Is the Duropower a knock off of the Delco--or is it the same unit, rebranded? Duropower has not so good to mixed reviews on the RV forum--but it was not this perticular unit--just the brand in general.

Local West Marine Personal had never seen or heard of the generator mentioned, so it must be a new product.
 
For the price, that looks like a Chinese machine. General Motors, including AC Delco licenses their name to various enterprises. I bought some "genuine" Chevrolet parts for the truck, made in Taiwan under license. Note that the generator is drop shipped by West Marine.

Also, those small electric heaters have 2 ea. parallel heating elements, each ~750 watts. For low power you only use 1 element. Thus the effective R doubles, the voltage remains the same and current is 1/2.

Power = E*I = (I*I)*R

Boris
 
Hi Bob,

Bust out the Ham radio books again....

You had the equation right: E=I*R (volts = current times resistance, for those here who haven't worked with such things recent enough to remember)

Juggle it around to I = E / R, where you can see that if the R is constant, halving the voltage will halve the current.

Another factor to consider is that the resistance of the wire changes with temperature, so the R won't really be constant. (The resistance gets higher as it gets hotter, otherwise it would keep lowering resistance and draw more current and get hotter and that would lower the resistance and you can see where this is going. Melted wire.)

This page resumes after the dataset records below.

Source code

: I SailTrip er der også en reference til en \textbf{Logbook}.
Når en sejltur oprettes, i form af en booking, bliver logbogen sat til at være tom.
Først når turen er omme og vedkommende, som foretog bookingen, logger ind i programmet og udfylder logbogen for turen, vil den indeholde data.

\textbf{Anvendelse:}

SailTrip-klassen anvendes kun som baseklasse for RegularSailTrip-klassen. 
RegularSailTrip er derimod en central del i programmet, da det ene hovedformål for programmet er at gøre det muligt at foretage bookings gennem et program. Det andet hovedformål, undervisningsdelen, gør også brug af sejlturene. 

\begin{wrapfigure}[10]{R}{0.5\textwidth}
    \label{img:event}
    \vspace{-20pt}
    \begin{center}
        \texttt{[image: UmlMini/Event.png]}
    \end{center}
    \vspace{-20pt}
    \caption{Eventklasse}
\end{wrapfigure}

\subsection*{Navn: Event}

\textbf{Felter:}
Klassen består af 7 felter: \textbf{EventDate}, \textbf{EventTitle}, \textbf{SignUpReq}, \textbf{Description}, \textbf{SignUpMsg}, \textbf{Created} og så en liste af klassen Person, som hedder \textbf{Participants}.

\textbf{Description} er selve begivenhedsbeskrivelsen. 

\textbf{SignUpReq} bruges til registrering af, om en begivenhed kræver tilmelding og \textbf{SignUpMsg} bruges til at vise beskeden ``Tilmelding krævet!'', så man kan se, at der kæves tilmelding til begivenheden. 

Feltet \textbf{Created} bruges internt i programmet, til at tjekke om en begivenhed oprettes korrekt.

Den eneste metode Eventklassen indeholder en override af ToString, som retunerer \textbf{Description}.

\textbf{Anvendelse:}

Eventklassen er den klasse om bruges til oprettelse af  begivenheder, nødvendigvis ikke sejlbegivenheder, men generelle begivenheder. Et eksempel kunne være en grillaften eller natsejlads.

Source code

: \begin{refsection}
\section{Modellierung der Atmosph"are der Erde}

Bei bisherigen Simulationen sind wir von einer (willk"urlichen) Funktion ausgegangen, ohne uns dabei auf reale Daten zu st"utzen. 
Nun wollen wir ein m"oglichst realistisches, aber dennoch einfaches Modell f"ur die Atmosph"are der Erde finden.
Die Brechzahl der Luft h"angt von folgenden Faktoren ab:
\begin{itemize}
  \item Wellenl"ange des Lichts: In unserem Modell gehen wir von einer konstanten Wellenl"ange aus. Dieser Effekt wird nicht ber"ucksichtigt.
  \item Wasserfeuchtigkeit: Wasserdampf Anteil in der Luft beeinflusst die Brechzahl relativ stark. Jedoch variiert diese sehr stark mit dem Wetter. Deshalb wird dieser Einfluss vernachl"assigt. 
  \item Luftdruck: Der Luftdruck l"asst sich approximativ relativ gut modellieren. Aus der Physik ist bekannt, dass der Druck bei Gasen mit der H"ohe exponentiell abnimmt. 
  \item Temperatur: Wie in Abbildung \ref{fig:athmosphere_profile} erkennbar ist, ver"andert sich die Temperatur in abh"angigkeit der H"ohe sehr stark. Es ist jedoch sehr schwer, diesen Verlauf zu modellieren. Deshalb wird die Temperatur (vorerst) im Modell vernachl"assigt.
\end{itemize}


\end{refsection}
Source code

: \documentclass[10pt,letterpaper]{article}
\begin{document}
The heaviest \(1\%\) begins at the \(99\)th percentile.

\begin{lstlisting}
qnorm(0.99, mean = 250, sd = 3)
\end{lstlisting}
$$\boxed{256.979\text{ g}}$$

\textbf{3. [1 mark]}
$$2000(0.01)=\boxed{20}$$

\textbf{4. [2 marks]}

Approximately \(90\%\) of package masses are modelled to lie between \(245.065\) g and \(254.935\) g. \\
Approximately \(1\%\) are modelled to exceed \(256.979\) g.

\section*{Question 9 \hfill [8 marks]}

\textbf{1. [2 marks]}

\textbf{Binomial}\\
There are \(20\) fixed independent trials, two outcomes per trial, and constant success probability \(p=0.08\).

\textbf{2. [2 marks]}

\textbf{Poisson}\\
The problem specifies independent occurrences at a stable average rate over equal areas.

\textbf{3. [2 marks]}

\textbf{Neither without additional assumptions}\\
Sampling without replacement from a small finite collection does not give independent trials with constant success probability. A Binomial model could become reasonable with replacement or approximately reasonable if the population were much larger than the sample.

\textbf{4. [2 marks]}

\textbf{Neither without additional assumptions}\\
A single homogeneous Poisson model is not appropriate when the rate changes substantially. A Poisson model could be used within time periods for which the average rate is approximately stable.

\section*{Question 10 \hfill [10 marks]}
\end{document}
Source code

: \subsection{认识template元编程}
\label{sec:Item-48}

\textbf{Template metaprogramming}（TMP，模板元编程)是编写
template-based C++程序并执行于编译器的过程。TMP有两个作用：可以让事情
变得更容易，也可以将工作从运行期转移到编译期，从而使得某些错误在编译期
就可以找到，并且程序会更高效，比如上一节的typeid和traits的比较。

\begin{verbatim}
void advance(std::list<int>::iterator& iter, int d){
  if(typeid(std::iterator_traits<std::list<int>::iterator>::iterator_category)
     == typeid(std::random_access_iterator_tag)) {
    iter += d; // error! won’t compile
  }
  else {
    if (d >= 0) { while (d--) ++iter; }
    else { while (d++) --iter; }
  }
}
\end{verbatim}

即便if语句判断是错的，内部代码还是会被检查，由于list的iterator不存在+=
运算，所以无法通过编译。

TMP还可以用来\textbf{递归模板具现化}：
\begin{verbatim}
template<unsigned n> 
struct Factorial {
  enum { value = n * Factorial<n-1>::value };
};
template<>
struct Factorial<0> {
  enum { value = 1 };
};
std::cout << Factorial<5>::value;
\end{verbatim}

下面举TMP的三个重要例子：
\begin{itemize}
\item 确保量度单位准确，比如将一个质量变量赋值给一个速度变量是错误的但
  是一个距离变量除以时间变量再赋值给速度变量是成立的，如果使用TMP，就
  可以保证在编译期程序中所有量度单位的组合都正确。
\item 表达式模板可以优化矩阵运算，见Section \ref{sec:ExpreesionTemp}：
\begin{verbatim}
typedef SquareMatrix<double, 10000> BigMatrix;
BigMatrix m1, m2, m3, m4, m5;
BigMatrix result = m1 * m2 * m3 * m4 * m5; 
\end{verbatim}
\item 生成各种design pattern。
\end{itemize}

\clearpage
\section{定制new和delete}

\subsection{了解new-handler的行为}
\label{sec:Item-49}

On the other hand, as Joe said a few posts back, let's not re-engineer the heating industry here. Just buy a lower wattage heater. The re-engineering direction is my fault. I'm an engineer and everything looks like an engineering problem to me.

Jeff
 
helm":1aymnczo said:
Check out wise sales http://www.wisesales.com/ , they were $865 for a Honda 2000 generator delivered last I checked and carry other brands and wattages as well. Might be better than a Chinese generator for the long run.
Eric

Today, they are quoting $639 for the 1000W unit and $869 for the 2000W model.

Sounds like they have very good prices.

--Georgs
 
When I purchased my EU 1000, Wefing's matched what I found at Wise sales (I got my 2000 from Wise). Plus they got the unit to Pensacola--and saved shipping.